Could you report every line of the listing below that holds the word "they"?

+++ Data shown +++

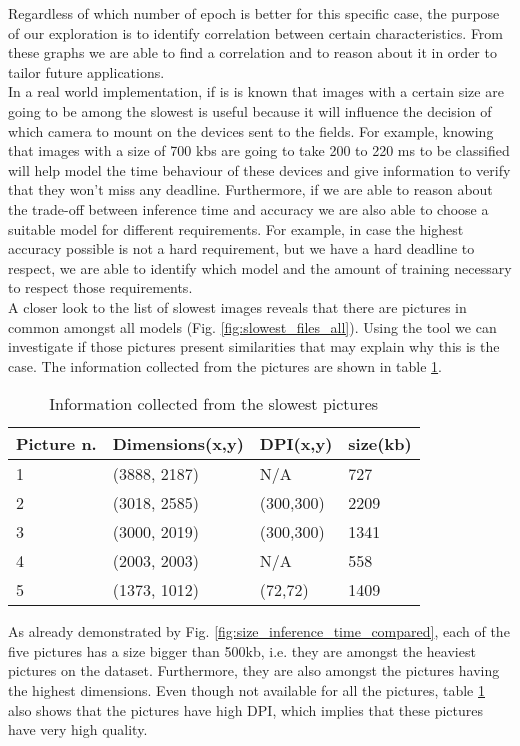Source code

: Regardless of which number of epoch is better for this specific case, the purpose of our exploration is to identify correlation between certain characteristics. From these graphs we are able to find a correlation and to reason about it in order to tailor future applications. \\
In a real world implementation, if is is known that images with a certain size are going to be among the slowest is useful because it will influence the decision of which camera to mount on the devices sent to the fields. For example, knowing that images with a size of 700 kbs are going to take 200 to 220 ms to be classified will help model the time behaviour of these devices and give information to verify that they won't miss any deadline. Furthermore, if we are able to reason about the trade-off between inference time and accuracy we are also able to choose a suitable model for different requirements. For example, in case the highest accuracy possible is not a hard requirement, but we have a hard deadline to respect, we are able to identify which model and the amount of training necessary to respect those requirements. \\

A closer look to the list of slowest images reveals that there are pictures in common amongst all models (Fig. \ref{fig:slowest_files_all}). Using the tool we can investigate if those pictures present similarities that may explain why this is the case. The information collected from the pictures are shown in table 
\ref{tab:pictures_info}.

\begin{table}[htbp]
\centering
\begin{tabular}{ p{2cm} p{4cm}  p{2cm}  p{2cm}  }
 Picture n.& Dimensions(x,y) & DPI(x,y)&size(kb) \\
 \hline
1&(3888, 2187)&N/A& 727\\
2&(3018, 2585)&(300,300)&2209\\
3&(3000, 2019)&(300,300)&1341\\
4&(2003, 2003)&N/A&558\\
5&(1373, 1012)&(72,72)&1409\\
 \hline
\end{tabular}
\caption{Information collected from the slowest pictures}
\label{tab:pictures_info}
\end{table}

As already demonstrated by Fig. \ref{fig:size_inference_time_compared}, each of the five pictures has a size bigger than 500kb, i.e. they are amongst the heaviest pictures on the dataset. Furthermore, they are also amongst the pictures having the highest dimensions. Even though not available for all the pictures, table \ref{tab:pictures_info} also shows that the pictures have high DPI, which implies that these pictures have very high quality.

+++

Exercise result:
In a real world implementation, if is is known that images with a certain size are going to be among the slowest is useful because it will influence the decision of which camera to mount on the devices sent to the fields. For example, knowing that images with a size of 700 kbs are going to take 200 to 220 ms to be classified will help model the time behaviour of these devices and give information to verify that they won't miss any deadline. Furthermore, if we are able to reason about the trade-off between inference time and accuracy we are also able to choose a suitable model for different requirements. For example, in case the highest accuracy possible is not a hard requirement, but we have a hard deadline to respect, we are able to identify which model and the amount of training necessary to respect those requirements. \\
As already demonstrated by Fig. \ref{fig:size_inference_time_compared}, each of the five pictures has a size bigger than 500kb, i.e. they are amongst the heaviest pictures on the dataset. Furthermore, they are also amongst the pictures having the highest dimensions. Even though not available for all the pictures, table \ref{tab:pictures_info} also shows that the pictures have high DPI, which implies that these pictures have very high quality.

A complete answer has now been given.